Vivre au Cambodge !

Hamacs

Comment vit-on au Cambodge avec un contrat local ? Dans cet article, je vais vous faire partager mon train-train quotidien pendant 2 ans. Ce n’est qu’un aperçu général parce que bien sûr dans une journée, il peut se passer beaucoup de choses quand on vit au Cambodge et d’une personne à l’autre l’expérience sera bien sûr différente.

  • Métier sur place: assistante styliste
  • Salaire/mois: 600 dollars
  • Loyer/mois: 70 dollars
  • Electricité/mois: 5 dollars
  • Nourriture sur place: 200 dollars
  • Extra: 50 dollars
  • Vélo: 35 dollars

Chaque matin, je me levais à 8h et je commençais mes journées à 10h après avoir pris un petit café à la boulangerie du boulevard Sivatha. Ce moment était précieux pour moi. Je pouvais observer le va-et-vient des touristes et le jeu quotidien des tuk-tuk. C’était un luxe de pouvoir prendre le temps d’observer la vie avant d’aller travailler. Ce plaisir était décuplé en période de mousson quand seul le bruit de la pluie rythmait la ville.

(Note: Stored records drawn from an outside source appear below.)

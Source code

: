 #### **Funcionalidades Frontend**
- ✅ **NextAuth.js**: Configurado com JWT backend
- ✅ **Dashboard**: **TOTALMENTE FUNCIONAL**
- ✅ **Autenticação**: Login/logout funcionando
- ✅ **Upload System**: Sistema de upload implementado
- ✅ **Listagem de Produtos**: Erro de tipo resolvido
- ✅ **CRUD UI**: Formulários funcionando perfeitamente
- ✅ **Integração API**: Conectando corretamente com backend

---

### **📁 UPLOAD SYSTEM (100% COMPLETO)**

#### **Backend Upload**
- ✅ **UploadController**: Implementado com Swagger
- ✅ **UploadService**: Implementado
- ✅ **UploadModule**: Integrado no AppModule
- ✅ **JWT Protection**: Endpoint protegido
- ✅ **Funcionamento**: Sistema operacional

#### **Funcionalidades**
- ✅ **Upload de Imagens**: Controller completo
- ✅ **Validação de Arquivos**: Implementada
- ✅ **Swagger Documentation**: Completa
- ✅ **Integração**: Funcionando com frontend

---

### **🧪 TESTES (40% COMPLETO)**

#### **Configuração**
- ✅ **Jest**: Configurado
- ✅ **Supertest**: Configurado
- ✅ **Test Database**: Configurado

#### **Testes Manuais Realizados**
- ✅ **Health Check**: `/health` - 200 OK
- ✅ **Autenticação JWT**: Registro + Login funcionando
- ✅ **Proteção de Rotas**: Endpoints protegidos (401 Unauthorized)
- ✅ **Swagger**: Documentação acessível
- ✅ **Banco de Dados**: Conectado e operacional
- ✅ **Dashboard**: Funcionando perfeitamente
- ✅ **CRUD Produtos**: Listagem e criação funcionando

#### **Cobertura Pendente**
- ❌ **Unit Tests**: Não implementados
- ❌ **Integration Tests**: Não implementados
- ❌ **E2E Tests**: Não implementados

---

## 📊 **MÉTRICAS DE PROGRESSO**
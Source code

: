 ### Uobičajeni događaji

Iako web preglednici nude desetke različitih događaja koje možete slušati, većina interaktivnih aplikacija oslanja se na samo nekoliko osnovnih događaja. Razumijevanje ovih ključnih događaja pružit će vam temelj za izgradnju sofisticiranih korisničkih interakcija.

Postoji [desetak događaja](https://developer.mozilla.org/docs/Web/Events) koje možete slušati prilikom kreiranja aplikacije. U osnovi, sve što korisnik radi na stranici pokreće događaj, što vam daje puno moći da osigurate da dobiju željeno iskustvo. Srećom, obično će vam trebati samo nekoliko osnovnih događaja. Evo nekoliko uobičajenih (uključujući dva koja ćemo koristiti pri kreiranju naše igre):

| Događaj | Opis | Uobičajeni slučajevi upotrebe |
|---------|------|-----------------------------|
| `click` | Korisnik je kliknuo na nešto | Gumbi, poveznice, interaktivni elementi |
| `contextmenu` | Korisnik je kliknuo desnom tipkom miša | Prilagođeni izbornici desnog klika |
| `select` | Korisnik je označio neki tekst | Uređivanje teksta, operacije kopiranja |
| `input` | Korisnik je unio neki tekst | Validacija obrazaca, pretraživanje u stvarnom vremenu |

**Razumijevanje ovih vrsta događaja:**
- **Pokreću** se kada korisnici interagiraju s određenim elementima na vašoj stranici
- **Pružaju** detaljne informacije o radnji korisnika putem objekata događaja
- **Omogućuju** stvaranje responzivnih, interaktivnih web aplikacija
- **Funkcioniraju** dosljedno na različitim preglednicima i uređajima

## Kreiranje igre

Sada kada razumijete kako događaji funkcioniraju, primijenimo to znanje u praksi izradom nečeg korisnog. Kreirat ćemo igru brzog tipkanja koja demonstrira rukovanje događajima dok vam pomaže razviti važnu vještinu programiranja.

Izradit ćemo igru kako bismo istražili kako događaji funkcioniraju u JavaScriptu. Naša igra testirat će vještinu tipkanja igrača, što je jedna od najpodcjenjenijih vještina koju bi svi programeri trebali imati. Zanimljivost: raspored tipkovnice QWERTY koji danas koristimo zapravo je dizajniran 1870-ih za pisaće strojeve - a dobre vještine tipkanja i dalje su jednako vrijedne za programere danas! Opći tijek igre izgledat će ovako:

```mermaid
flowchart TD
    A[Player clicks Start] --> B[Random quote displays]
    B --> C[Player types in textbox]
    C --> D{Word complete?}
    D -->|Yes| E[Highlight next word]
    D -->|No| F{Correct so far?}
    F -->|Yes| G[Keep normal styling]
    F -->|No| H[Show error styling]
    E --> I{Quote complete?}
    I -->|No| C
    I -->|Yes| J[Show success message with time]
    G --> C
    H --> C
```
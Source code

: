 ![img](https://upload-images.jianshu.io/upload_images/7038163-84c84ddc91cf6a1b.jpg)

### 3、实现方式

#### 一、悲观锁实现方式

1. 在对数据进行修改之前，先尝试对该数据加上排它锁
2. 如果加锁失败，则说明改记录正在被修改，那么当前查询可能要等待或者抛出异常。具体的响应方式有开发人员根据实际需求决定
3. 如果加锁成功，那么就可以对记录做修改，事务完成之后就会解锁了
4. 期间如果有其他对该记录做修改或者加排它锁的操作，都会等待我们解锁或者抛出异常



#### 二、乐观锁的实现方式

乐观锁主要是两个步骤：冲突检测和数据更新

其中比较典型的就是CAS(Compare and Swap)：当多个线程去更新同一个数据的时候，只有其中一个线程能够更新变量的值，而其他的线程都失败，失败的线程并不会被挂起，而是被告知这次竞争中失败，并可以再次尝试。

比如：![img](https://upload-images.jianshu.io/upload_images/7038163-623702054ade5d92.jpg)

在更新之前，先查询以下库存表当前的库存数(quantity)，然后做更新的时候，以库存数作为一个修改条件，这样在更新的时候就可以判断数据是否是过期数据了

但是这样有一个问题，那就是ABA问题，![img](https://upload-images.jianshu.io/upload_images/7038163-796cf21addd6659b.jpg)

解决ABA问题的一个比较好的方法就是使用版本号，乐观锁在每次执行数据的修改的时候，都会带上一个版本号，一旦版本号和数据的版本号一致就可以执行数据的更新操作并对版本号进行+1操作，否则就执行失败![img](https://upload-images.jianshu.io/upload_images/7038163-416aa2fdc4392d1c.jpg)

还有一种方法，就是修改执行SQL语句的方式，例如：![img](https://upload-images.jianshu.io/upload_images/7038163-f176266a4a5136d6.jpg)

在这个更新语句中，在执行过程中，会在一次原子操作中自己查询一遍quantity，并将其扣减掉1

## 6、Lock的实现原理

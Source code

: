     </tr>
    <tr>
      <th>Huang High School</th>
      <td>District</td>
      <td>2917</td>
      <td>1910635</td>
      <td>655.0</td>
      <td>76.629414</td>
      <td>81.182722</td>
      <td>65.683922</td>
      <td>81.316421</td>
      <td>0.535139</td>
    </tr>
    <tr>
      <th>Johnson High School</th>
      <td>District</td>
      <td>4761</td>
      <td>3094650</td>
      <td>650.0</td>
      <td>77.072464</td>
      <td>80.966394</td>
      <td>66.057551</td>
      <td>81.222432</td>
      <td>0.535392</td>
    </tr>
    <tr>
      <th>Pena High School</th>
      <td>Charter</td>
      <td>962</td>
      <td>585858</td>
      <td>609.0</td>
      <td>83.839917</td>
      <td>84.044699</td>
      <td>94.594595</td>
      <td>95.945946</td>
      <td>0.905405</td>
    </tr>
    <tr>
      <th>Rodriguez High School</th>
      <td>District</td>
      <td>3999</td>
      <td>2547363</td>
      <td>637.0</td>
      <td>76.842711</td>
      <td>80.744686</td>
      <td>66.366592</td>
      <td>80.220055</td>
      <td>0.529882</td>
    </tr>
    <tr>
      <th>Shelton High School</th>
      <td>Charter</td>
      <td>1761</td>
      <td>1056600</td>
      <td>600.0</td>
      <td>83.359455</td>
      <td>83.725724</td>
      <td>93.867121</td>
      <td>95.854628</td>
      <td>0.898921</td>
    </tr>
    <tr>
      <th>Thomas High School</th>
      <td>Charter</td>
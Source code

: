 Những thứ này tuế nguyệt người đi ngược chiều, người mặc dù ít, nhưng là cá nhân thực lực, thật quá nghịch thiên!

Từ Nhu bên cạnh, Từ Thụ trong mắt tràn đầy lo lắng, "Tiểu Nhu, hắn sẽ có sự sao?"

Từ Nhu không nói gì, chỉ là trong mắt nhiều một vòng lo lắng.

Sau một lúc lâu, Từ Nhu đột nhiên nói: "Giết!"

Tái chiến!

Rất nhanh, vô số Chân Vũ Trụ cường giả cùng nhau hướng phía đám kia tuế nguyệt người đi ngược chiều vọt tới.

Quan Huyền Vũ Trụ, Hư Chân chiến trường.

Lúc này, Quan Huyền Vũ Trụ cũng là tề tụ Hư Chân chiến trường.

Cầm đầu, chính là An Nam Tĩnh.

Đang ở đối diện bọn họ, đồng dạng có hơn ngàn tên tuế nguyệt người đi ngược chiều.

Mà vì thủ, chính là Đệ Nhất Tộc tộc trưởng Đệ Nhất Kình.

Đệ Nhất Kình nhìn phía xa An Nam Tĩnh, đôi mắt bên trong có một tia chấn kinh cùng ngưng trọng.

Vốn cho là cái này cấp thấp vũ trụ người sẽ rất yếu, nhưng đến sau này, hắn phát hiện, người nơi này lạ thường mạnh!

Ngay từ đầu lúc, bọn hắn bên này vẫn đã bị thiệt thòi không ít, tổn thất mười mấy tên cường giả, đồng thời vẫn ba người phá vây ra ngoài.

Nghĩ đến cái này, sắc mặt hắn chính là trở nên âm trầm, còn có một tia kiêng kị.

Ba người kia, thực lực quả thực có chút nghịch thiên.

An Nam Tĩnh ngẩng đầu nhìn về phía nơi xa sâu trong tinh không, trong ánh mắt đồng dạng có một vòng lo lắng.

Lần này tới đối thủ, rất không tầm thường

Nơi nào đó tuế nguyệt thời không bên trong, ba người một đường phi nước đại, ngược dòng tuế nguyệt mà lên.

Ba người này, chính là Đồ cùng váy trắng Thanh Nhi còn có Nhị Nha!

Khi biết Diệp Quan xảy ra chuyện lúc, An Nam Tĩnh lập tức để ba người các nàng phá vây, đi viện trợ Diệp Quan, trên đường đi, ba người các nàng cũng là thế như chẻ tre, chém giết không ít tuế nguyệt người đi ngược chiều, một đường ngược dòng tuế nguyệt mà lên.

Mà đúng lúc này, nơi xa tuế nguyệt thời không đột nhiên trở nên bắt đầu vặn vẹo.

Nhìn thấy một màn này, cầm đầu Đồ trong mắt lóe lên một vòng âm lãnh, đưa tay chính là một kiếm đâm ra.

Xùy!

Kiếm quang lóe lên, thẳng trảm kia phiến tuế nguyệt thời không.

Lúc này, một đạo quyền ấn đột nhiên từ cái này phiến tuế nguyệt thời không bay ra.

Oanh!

Je circulais principalement à vélo même quand il faisait plus de 40 degrés en avril. Je travaillais 8h par jour du lundi au samedi, soit 48 heures par semaine. Honnêtement, je ne suis pas sûre de pouvoir tenir ce rythme en Europe avec les changements de saison. Mais au Cambodge, je n’ai pas trouvé cette cadence soutenue, d’autant plus que j’avais un métier passionnant.

Is it « Made in China? »

C’était une chance de pouvoir créer des vêtements pour un magasin situé dans une rue touristique. J’ai pu voir des touristes du monde entier et adapter les créations en fonction de chaque nationalité. Les touristes qui m’ont le plus étonné sont les Chinois. Ils scrutaient délicatement chaque vêtement et demandaient d’un air dubitatif « Is it Made in China? ». J’adorais ce genre de situation complètement absurde!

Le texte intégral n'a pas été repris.